═════ Data section

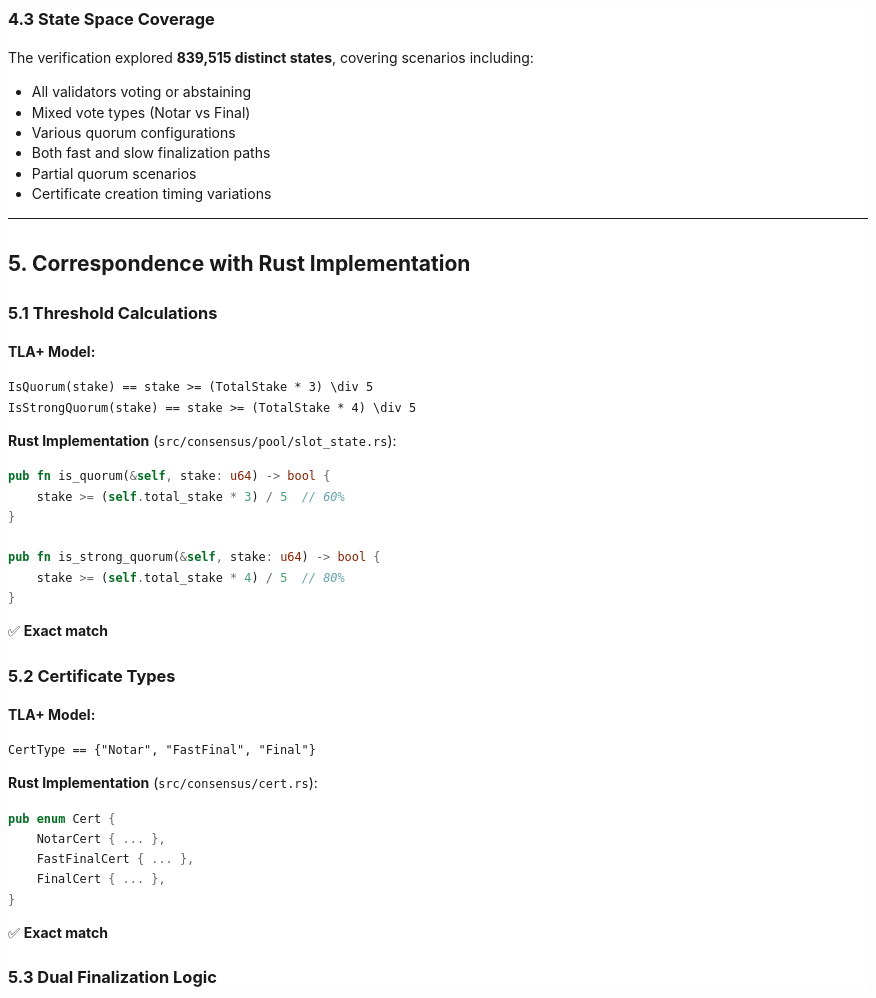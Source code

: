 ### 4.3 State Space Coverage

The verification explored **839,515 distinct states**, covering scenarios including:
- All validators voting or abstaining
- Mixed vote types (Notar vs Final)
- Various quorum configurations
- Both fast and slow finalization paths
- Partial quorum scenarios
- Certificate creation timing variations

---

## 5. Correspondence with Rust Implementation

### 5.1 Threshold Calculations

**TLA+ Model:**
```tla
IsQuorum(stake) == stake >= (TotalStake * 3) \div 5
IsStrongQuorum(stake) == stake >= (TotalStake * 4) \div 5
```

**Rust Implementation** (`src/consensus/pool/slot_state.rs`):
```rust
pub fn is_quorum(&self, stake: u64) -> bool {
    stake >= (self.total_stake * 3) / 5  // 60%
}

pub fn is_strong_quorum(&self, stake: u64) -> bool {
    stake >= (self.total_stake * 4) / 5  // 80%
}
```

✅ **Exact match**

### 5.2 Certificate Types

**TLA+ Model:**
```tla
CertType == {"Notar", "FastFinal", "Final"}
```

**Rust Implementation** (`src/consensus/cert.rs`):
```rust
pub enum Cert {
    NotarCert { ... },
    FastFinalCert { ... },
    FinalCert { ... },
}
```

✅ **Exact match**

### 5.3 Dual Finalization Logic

══════════

● **Work item**: Each line above with the word "Implementation" needs to be copied.

● **Problem solution**:
## 5. Correspondence with Rust Implementation
**Rust Implementation** (`src/consensus/pool/slot_state.rs`):
**Rust Implementation** (`src/consensus/cert.rs`):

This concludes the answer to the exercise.